> [Activity] Work out the count of lines in the listing below that include "Conduct". Give that count alone.
*** Extracted material Section Begins ***
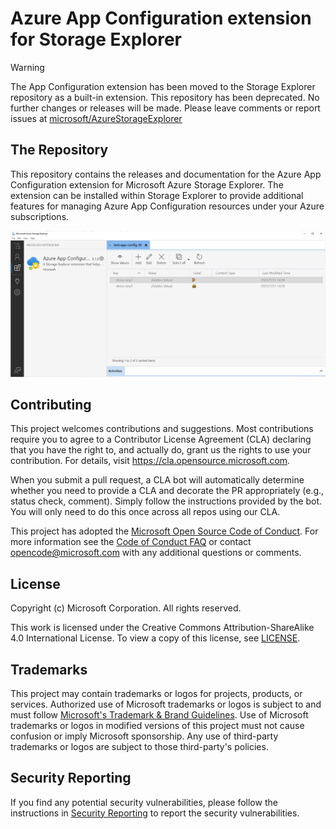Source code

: # Azure App Configuration extension for Storage Explorer

> [!WARNING]
> The App Configuration extension has been moved to the Storage Explorer repository as a built-in extension. This repository has been deprecated. No further changes or releases will be made. Please leave comments or report issues at [microsoft/AzureStorageExplorer](https://github.com/microsoft/AzureStorageExplorer)

## The Repository

This repository contains the releases and documentation for the Azure App Configuration extension for Microsoft Azure Storage Explorer. The extension can be installed within Storage Explorer to provide additional features for managing Azure App Configuration resources under your Azure subscriptions.

![Extension overview](./images/ExtensionOverview.PNG)

## Contributing

This project welcomes contributions and suggestions.  Most contributions require you to agree to a
Contributor License Agreement (CLA) declaring that you have the right to, and actually do, grant us
the rights to use your contribution. For details, visit https://cla.opensource.microsoft.com.

When you submit a pull request, a CLA bot will automatically determine whether you need to provide
a CLA and decorate the PR appropriately (e.g., status check, comment). Simply follow the instructions
provided by the bot. You will only need to do this once across all repos using our CLA.

This project has adopted the [Microsoft Open Source Code of Conduct](https://opensource.microsoft.com/codeofconduct/).
For more information see the [Code of Conduct FAQ](https://opensource.microsoft.com/codeofconduct/faq/) or
contact [opencode@microsoft.com](mailto:opencode@microsoft.com) with any additional questions or comments.

## License

Copyright (c) Microsoft Corporation. All rights reserved.

This work is licensed under the Creative Commons Attribution-ShareAlike 4.0 International License. To view a copy of this license, see [LICENSE](./LICENSE).

## Trademarks

This project may contain trademarks or logos for projects, products, or services. Authorized use of Microsoft trademarks or logos is subject to and must follow [Microsoft's Trademark & Brand Guidelines](https://www.microsoft.com/legal/intellectualproperty/trademarks/usage/general). Use of Microsoft trademarks or logos in modified versions of this project must not cause confusion or imply Microsoft sponsorship. Any use of third-party trademarks or logos are subject to those third-party's policies.

## Security Reporting

If you find any potential security vulnerabilities, please follow the instructions in [Security Reporting](./SECURITY.md) to report the security vulnerabilities.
*** Extracted material Section Ends ***
> [Written solution] 2